If You Suddenly Hate Your Favorite Fragrances, Science Says Your Stress Levels Could Be to Blame

There's a reason why the wellness market is chock-full of lavender pillow sprays to help you fall asleep, and why so many of us keep bottles of peppermint essential oils on our desks to stay productive at work. The scent-brain connection is real, and legitimate research has shown that sniffing certain fragrances can have a major impact on your mood. But if your go-to calming scent concoction has suddenly stopped working, your stress levels could be to blame.

"Our sense of smell is intricately linked to our olfactory center of our brain—in fact our sense of smell is only one synaptic jump from our emotional brain which controls our stress response," says Amy Galper, co-founder of the New York Institute of Aromatic Studies. To get super science-y for a second, your sense of smell (or "olfactory neuroanatomy") is intertwined with the parts of your brain that control your emotions, including  the amygdala, hippocampus, and orbitofrontal cortex. When you sniff something, it has to get through all of these areas before it gets to the part of your brain that's able to process the scent, which is why we often have such strong associations between fragrance and emotions. (Can you smell Axe Body Spray without thinking of your high school boyfriend? Because I cannot.)

"Because of this, aromas can trigger emotional and subsequent physiological responses to external stress and visa versa," says Galper. "So if we are extremely stressed it can affect how our olfactory nerve cells respond to aromas." says Galper.  In other words, your stress levels can change the way you process certain scents. So if you've gone from loving the scent of patchouli to suddenly wanting to throw every patchouli-scented candle in the garbage, your anxiety is a likely culprit.

A 2013 study put this theory to the test, and scientists showed people stress-inducing text and images (think: car crashes and wars) to see if it would change their sense of smell. "After anxiety induction, neutral smells become clearly negative," Wen Li, one of the researchers behind the study, told Science Daily. "People experiencing an increase in anxiety show a decrease in the perceived pleasantness of odors. It becomes more negative as anxiety increases." And why is that? According to researchers, in a "normal" (aka low-stress) smelling situation, it's just the olfactory system that gets switched on, but when you start to get anxious, the emotional system also kicks into gear and becomes part of the processing stream.

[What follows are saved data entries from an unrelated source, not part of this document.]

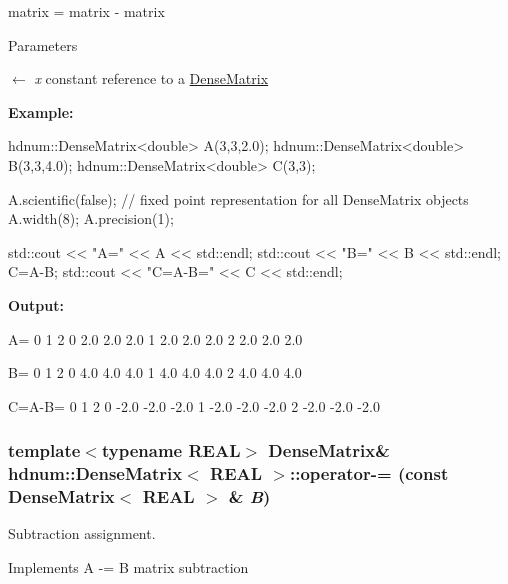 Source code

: matrix = matrix -\/ matrix 


\begin{DoxyParams}{Parameters}
\item[\mbox{$\leftarrow$} {\em x}]constant reference to a \hyperlink{classhdnum_1_1DenseMatrix}{DenseMatrix}\end{DoxyParams}
{\bfseries Example:} 
\begin{DoxyCode}
  hdnum::DenseMatrix<double> A(3,3,2.0);
  hdnum::DenseMatrix<double> B(3,3,4.0);
  hdnum::DenseMatrix<double> C(3,3);

  A.scientific(false); // fixed point representation for all DenseMatrix objects
  A.width(8);
  A.precision(1);

  std::cout << "A=" << A << std::endl;
  std::cout << "B=" << B << std::endl;
  C=A-B;
  std::cout << "C=A-B=" << C << std::endl;
\end{DoxyCode}


{\bfseries Output:} \begin{DoxyVerb}
A=
                    0        1        2 
          0       2.0      2.0      2.0 
          1       2.0      2.0      2.0 
          2       2.0      2.0      2.0 

B=
                    0        1        2 
          0       4.0      4.0      4.0 
          1       4.0      4.0      4.0 
          2       4.0      4.0      4.0 

C=A-B=
                    0        1        2 
          0      -2.0     -2.0     -2.0 
          1      -2.0     -2.0     -2.0 
          2      -2.0     -2.0     -2.0 
	  \end{DoxyVerb}
 \hypertarget{classhdnum_1_1DenseMatrix_a4b0031fef6e91b5f319862f16457ac9f}{
\subsubsection[{operator-\/=}]{\setlength{\rightskip}{0pt plus 5cm}template$<$typename REAL$>$ {\bf DenseMatrix}\& {\bf hdnum::DenseMatrix}$<$ REAL $>$::operator-\/= (const {\bf DenseMatrix}$<$ REAL $>$ \& {\em B})}}
\label{classhdnum_1_1DenseMatrix_a4b0031fef6e91b5f319862f16457ac9f}


Subtraction assignment. 

Implements A -\/= B matrix subtraction


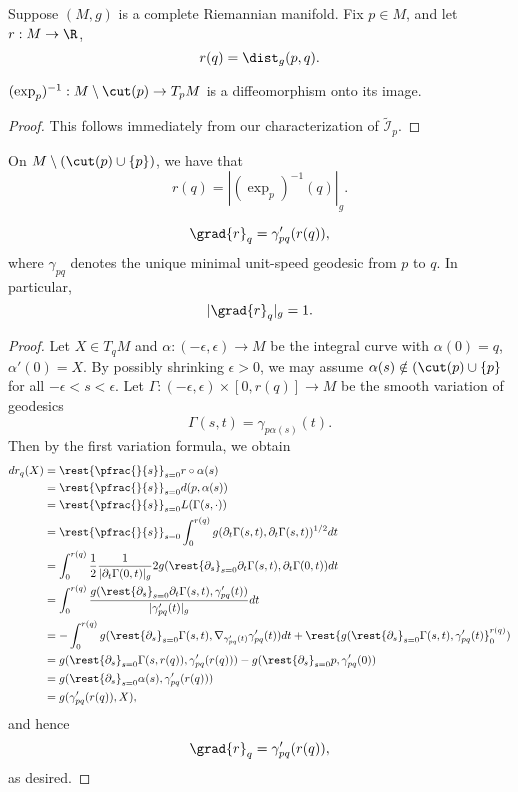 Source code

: Suppose $(M,g)$ is a complete Riemannian manifold.  Fix $p\in M$, and let $r:M\to\R$,
$$r(q)=\dist_g(p,q).$$

\begin{lem}
    $(\exp_p)^{-1}:M\setminus\cut(p)\to T_pM$ is a diffeomorphism onto its image.
\end{lem}

\begin{proof}
This follows immediately from our characterization of $\tilde{\mathcal{I}}_p$.
\end{proof}

On $M\setminus(\cut(p)\cup\{p\})$, we have that
$$r(q)=|(\exp_p)^{-1}(q)|_g.$$





\begin{thm}
    $$\grad{r}_q=\gamma_{pq}'(r(q)),$$
    where $\gamma_{pq}$ denotes the unique minimal unit-speed geodesic from $p$ to $q$.  In particular,
    $$|\grad{r}_q|_g=1.$$
\end{thm}
\begin{proof}
Let $X\in T_qM$ and $\alpha:(-\epsilon,\epsilon)\to M$ be the integral curve with $\alpha(0)=q$, $\alpha'(0)=X$.  By possibly shrinking $\epsilon>0$, we may assume $\alpha(s)\notin(\cut(p)\cup\{p\}$ for all $-\epsilon<s<\epsilon$.  Let $\Gamma:(-\epsilon,\epsilon)\times[0,r(q)]\to M$ be the smooth variation of geodesics
$$\Gamma(s,t)=\gamma_{p\alpha(s)}(t).$$
Then by the first variation formula, we obtain
\begin{align*}
	dr_q(X)&=\rest{\pfrac{}{s}}_{s=0}r\circ\alpha(s)\\
	&=\rest{\pfrac{}{s}}_{s=0}d(p,\alpha(s))\\
	&=\rest{\pfrac{}{s}}_{s=0}L(\Gamma(s,\cdot))\\
	&=\rest{\pfrac{}{s}}_{s=0}\int_0^{r(q)}g(\partial_t\Gamma(s,t),\partial_t\Gamma(s,t))^{1/2}dt\\
	&=\int_0^{r(q)}\frac{1}{2}\frac{1}{|\partial_t\Gamma(0,t)|_g}2g(\rest{\partial_s}_{s=0}\partial_t\Gamma(s,t),\partial_t\Gamma(0,t))dt\\
	&=\int_0^{r(q)}\frac{g(\rest{\partial_s}_{s=0}\partial_t\Gamma(s,t),\gamma_{pq}'(t))}{|\gamma_{pq}'(t)|_g}dt\\
	&=-\int_0^{r(q)}g(\rest{\partial_s}_{s=0}\Gamma(s,t),\nabla_{\gamma_{pq}'(t)}\gamma_{pq}'(t))dt+\rest{g(\rest{\partial_s}_{s=0}\Gamma(s,t),\gamma_{pq}'(t)}_0^{r(q)})\\
	&=g(\rest{\partial_s}_{s=0}\Gamma(s,r(q)),\gamma_{pq}'(r(q)))-g(\rest{\partial_s}_{s=0}p,\gamma_{pq}'(0))\\
	&=g(\rest{\partial_s}_{s=0}\alpha(s),\gamma_{pq}'(r(q)))\\
	&=g(\gamma_{pq}'(r(q)),X),
\end{align*}
and hence
$$\grad{r}_q=\gamma_{pq}'(r(q)),$$
as desired.
\end{proof}

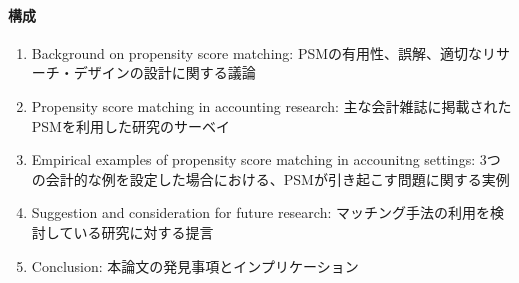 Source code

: \paragraph{構成}
\begin{enumerate}
 \item Background on propensity score matching: PSMの有用性、誤解、適切なリサーチ・デザインの設計に関する議論
 \item Propensity score matching in accounting research: 主な会計雑誌に掲載されたPSMを利用した研究のサーベイ
 \item Empirical examples of propensity score matching in accounitng settings: 3つの会計的な例を設定した場合における、PSMが引き起こす問題に関する実例
 \item Suggestion and consideration for future research: マッチング手法の利用を検討している研究に対する提言 
 \item Conclusion: 本論文の発見事項とインプリケーション 
\end{enumerate}




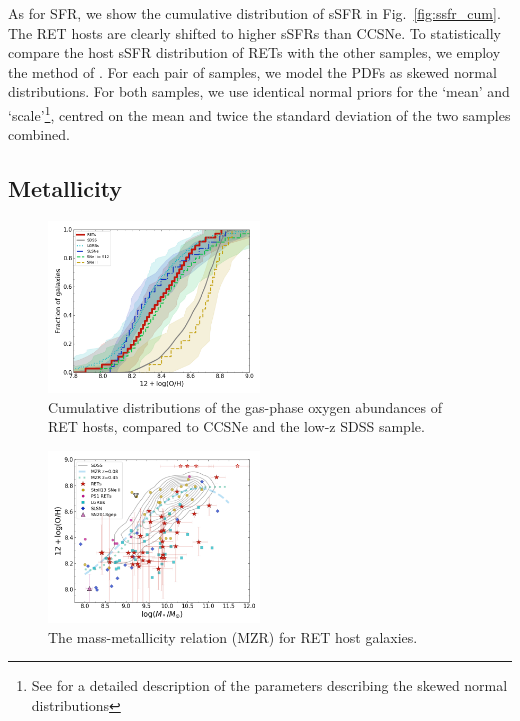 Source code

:\documentclass[fleqn,usenatbib,]{mnras}
\begin{document}
As for SFR, we show the cumulative distribution of sSFR in Fig.~\ref{fig:ssfr_cum}. The RET hosts are clearly shifted to higher sSFRs than CCSNe. To statistically compare the host sSFR distribution of RETs with the other samples, we employ the method of \citet{Wiseman2020}. For each pair of samples, we model the PDFs as skewed normal distributions. For both samples, we use identical normal priors for the `mean' and `scale'\footnote{See \citet{Wiseman2020} for a detailed description of the parameters describing the skewed normal distributions}, centred on the mean and twice the standard deviation of the two samples combined. 

\subsection{Metallicity \label{subsec:res_metallicity}}

\begin{figure}
\includegraphics[width=0.5\textwidth]{figs/RET_OH_cum.png}
\caption{Cumulative distributions of the gas-phase oxygen abundances of RET hosts, compared to CCSNe and the low-z SDSS sample.
\label{fig:oh_cum}}
\end{figure}

\begin{figure}
\includegraphics[width=0.5\textwidth]{figs/RET_MZR.png}
\caption{The mass-metallicity relation (MZR) for RET host galaxies.
\label{fig:mzr}}
\end{figure}
\end{document}
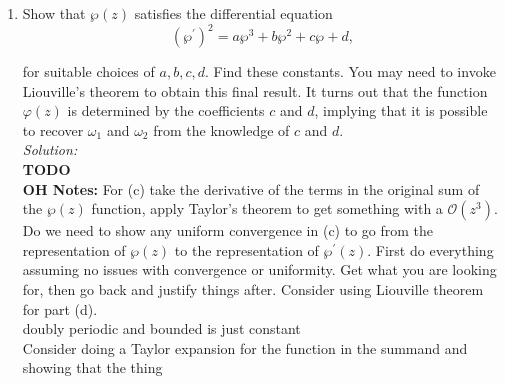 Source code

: \documentclass[10pt]{amsart}
\theoremstyle{nonumberplain}
\begin{document}
\begin{enumerate}[label={\bf {\arabic*}:}]
\begin{enumerate}
\item Show that $\wp(z)$ satisfies the differential equation
$$ \left(\wp^{\prime}\right)^2=a \wp^3+b \wp^2+c \wp+d, $$

for suitable choices of $a, b, c, d$. Find these constants. You may need to invoke Liouville's theorem to obtain this final result. It turns out that the function $\varphi(z)$ is determined by the coefficients $c$ and $d$, implying that it is possible to recover $\omega_1$ and $\omega_2$ from the knowledge of $c$ and $d$. \\
\textit{Solution:} \\
\textbf{TODO} \\


{\bf OH Notes: }
For (c) take the derivative of the terms in the original sum of the $\wp(z)$ function, apply Taylor's theorem to get something with a $\mathcal O(z^3)$.
Do we need to show any uniform convergence in (c) to go from the representation of $\wp(z)$ to the representation of $\wp^\prime(z)$.
First do everything assuming no issues with convergence or uniformity.
Get what you are looking for, then go back and justify things after.
Consider using Liouville theorem for part (d). \\

\noindent
doubly periodic and bounded is just constant \\

\noindent
Consider doing a Taylor expansion for the function in the summand and showing that the thing

\end{enumerate}
\end{enumerate}
\end{document}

While certain scents are considered to be universally calming, there's no "one size fits all" essential oil for keeping you calm—particularly in times of high anxiety. Essential oils like rosemary, chamomile, lavender, pine, clary sage, or  marjoram have been shown to lower nervous energy and trigger a resting response in your body, so if your usual calm-down candle has stopped working, try introducing one of these into your routine. Just be warned: it may stop working the next time you flick on the news.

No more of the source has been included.